France’s Sanofi will launch a new Europe-based company in order to cut down reliance on Asian drug manufacturing as coronavirus wreaks havoc in China, the pharmaceutical giant said on Monday.
China is one of the world’s largest suppliers of medicines. Alongside India, the two Asian nations manufacture approximately 60% of the active pharmaceutical ingredients (API) in the world by volume. These are the cornerstone compounds that make up chemical drugs of all types, including a bulk of the generic medicines used to fill 90% of prescriptions in the U.S.

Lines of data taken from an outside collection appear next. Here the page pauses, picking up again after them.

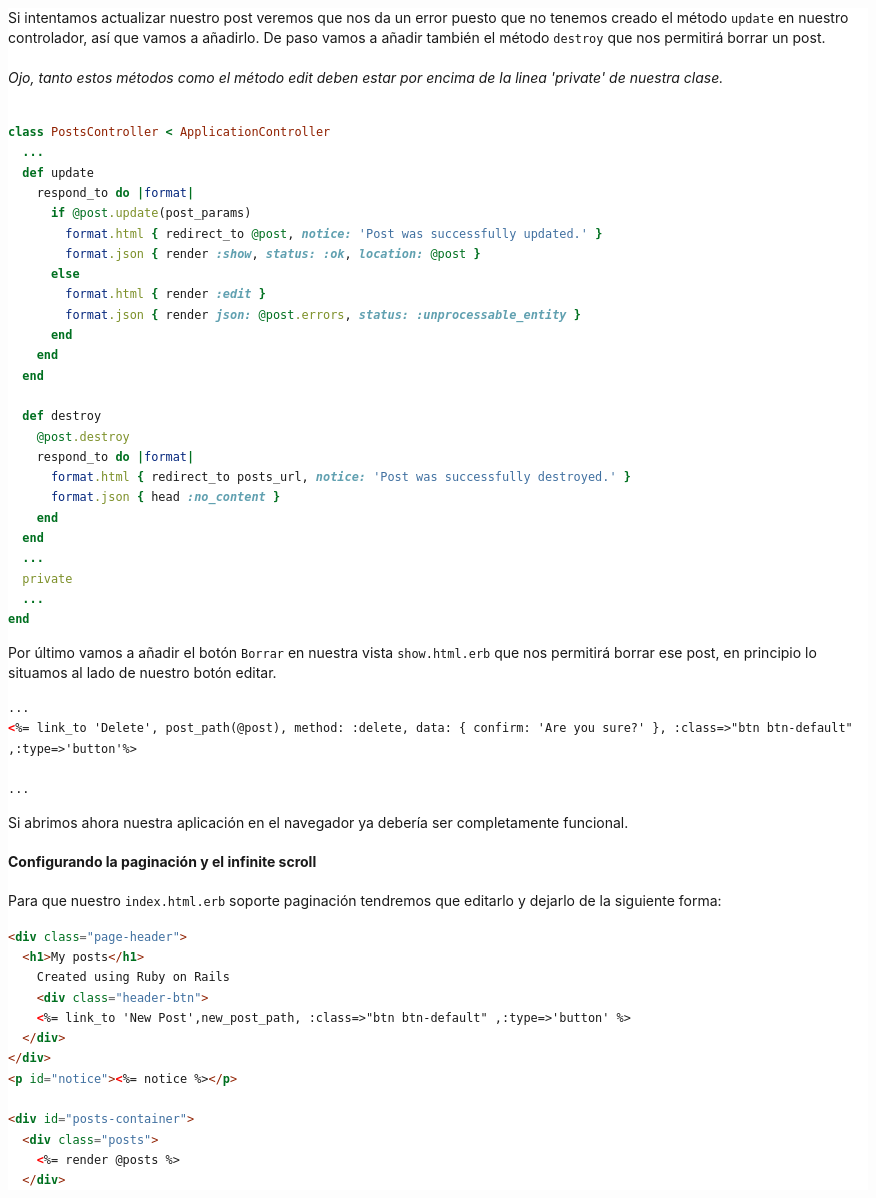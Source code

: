 Si intentamos actualizar nuestro post veremos que nos da un error puesto que no tenemos creado el método `update` en nuestro controlador, así que vamos a añadirlo. De paso vamos a añadir también el método `destroy` que nos permitirá borrar un post.

###### Ojo, tanto estos métodos como el método edit deben estar por encima de la linea 'private' de nuestra clase.

```ruby
class PostsController < ApplicationController
  ...
  def update
    respond_to do |format|
      if @post.update(post_params)
        format.html { redirect_to @post, notice: 'Post was successfully updated.' }
        format.json { render :show, status: :ok, location: @post }
      else
        format.html { render :edit }
        format.json { render json: @post.errors, status: :unprocessable_entity }
      end
    end
  end

  def destroy
    @post.destroy
    respond_to do |format|
      format.html { redirect_to posts_url, notice: 'Post was successfully destroyed.' }
      format.json { head :no_content }
    end
  end
  ...
  private
  ...
end
```

Por último vamos a añadir el botón `Borrar` en nuestra vista `show.html.erb` que nos permitirá borrar ese post, en principio lo situamos al lado de nuestro botón editar.

```html
...
<%= link_to 'Delete', post_path(@post), method: :delete, data: { confirm: 'Are you sure?' }, :class=>"btn btn-default" ,:type=>'button'%>

...
```

Si abrimos ahora nuestra aplicación en el navegador ya debería ser completamente funcional.


#### Configurando la paginación y el infinite scroll

Para que nuestro `index.html.erb` soporte paginación tendremos que editarlo y dejarlo de la siguiente forma:

```html
<div class="page-header">
  <h1>My posts</h1>
    Created using Ruby on Rails
    <div class="header-btn">
    <%= link_to 'New Post',new_post_path, :class=>"btn btn-default" ,:type=>'button' %>
  </div>
</div>
<p id="notice"><%= notice %></p>

<div id="posts-container">
  <div class="posts">
    <%= render @posts %>
  </div>
```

Medical crises like the China coronavirus outbreak and sociopolitical bedlam such as Brexit can have profound effects on the medical supply chain. For instance, British drug maker AstraZeneca cited coronavirus uncertainty as a key reason for moderating its 2020 financial outlook, and European nations have been bracing for drug shortages.
In the lead up to Brexit, U.K. drug makers began to stockpile certain medications out of fear of supply chain disruptions, and the European Medicines Agency (EMA)—Europe’s equivalent of the Food and Drug Administration (FDA)—moved its home base from London to Amsterdam.
Sanofi’s plans to create a new company to manufacture these active pharmaceutical ingredients weren’t specifically driven by the coronavirus outbreak or Brexit. But both of these events reinforce why the company has had this plan in the works for a while now, Sanofi CEO Paul Hudson said.
“This recent challenge of coronavirus has brought it acutely into focus that Europe can’t wait longer to create this European powerhouse for manufacturing drugs,” he said.
The new drug manufacturing entity will be a standalone firm that’s focused on selling APIs to third party companies. It will encompass six production sites across Europe and be headquartered in France. Sanofi says it expects the new standalone firm to ring in one billion euros in sales by 2022 and include 3,100 employees. The firm also plans to take the unnamed new entity public by then.
Hudson said that Sanofi has some 600 partners in API manufacturing and helps manufacture treatments for a range of conditions for its third party partners. The company doesn’t disclose the details of all those relationships but may reveal more information as the new medicines manufacturing arm approaches an IPO.
The reliance on China and India to create the world’s drug supply can be a double edged sword, according to Hudson.
“Some essential medicines are hard to get in the pharmacy in Europe,” he said. “Why? Because over time, we pressured the price to be so low, it could only be made in China or India. And then if you come to a situation where China or India can’t make that supply, it’s patients in Europe who can’t get access.”